Mohon tunggu...
Ririk Ratnasari
Ririk Ratnasari Mohon Tunggu... Lainnya - Widyaiswara

Mengeja huruf menjadi kata, merangkai kata hingga bermakna aku bisa :)

Selanjutnya

Tutup

Pendidikan

Membangun Keterampilan Berpikir Kritis Melalui Bahasa

25 April 2019   21:22 Diperbarui: 25 April 2019   21:25 518
+
Laporkan Konten
Laporkan Akun
Kompasiana adalah platform blog. Konten ini menjadi tanggung jawab bloger dan tidak mewakili pandangan redaksi Kompas.

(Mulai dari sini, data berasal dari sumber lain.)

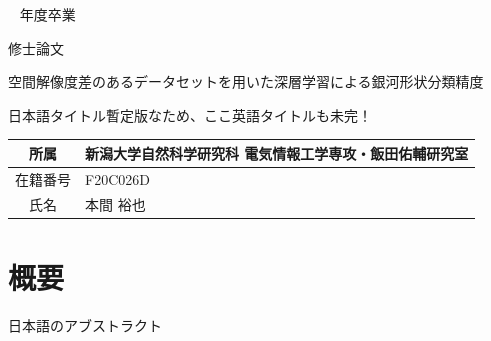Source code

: \documentclass[a4j, 11pt]{jarticle}
\newcounter{fiscal_year}         %
\begin{document}
\begin{titlepage}\Large ~
{\normalsize \the\value{fiscal_year} 年度卒業}
\vfill
\begin{center}

{\Huge 修士論文}
\end{center}
\begin{center}

空間解像度差のあるデータセットを用いた深層学習による銀河形状分類精度
\end{center}
\begin{center}

日本語タイトル暫定版なため、ここ英語タイトルも未完！
\end{center}
\vfill
\begin{center}
\begin{tabular}{|c|l|}
\hline

所属 & 新潟大学自然科学研究科 電気情報工学専攻・飯田佑輔研究室 \\
\hline

在籍番号 & F20C026D \\
\hline

氏名 & 本間 裕也 \\
\hline
\end{tabular}
\end{center}
\vspace{1cm}
\vfill
\end{titlepage}
\pagebreak
\addtocounter{page}{1}
\thispagestyle{empty}  %

\section*{概要}
日本語のアブストラクト
\end{document}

Ide besar itu, berasal dari ruang-ruang kelas kecil di sekolah. Semua ide besar dan kecil dalam sejarah manusia adalah hasil pemikian kreatif dan rekaan manusia dengan izin Allah. Manusia dianugerahi Allah otak untuk berpikir dan menciptakan berbagai ilmu dan rekaan untuk hidup serta ungkapan syukur pada Sang Maha Pencipta.

Otak memiliki kemampuan luar biasa untuk menyimpan konsep dan informasi yang sama fantastisnya dengan kemampuan untuk menata kembali informasi tersebut dengan cara yang baru untuk menciptakan ide brilian. Semua ide sepanjang sejarah penemuan besar memiliki kesamaan umum, mereka berasal dari buah pemikiran manusia.

Semua peradaban manusia di masa lalu dan sekarang, India, Tiongkok, Mesir, Campa, Eropa, Amerika memiliki kesamaan umum yaitu lingkungan dan masyarakatnya mempunyai ide kreatif untuk menciptakan penemuan. Tambahan pula, mereka selalu memperbaharui penemuan melalui pendidikan dan kehidupan yang secara konstan selalu meningkatkannya. Budaya, sosial ekonomi dan sistem politik mendukung proses kreatif rakyatnya.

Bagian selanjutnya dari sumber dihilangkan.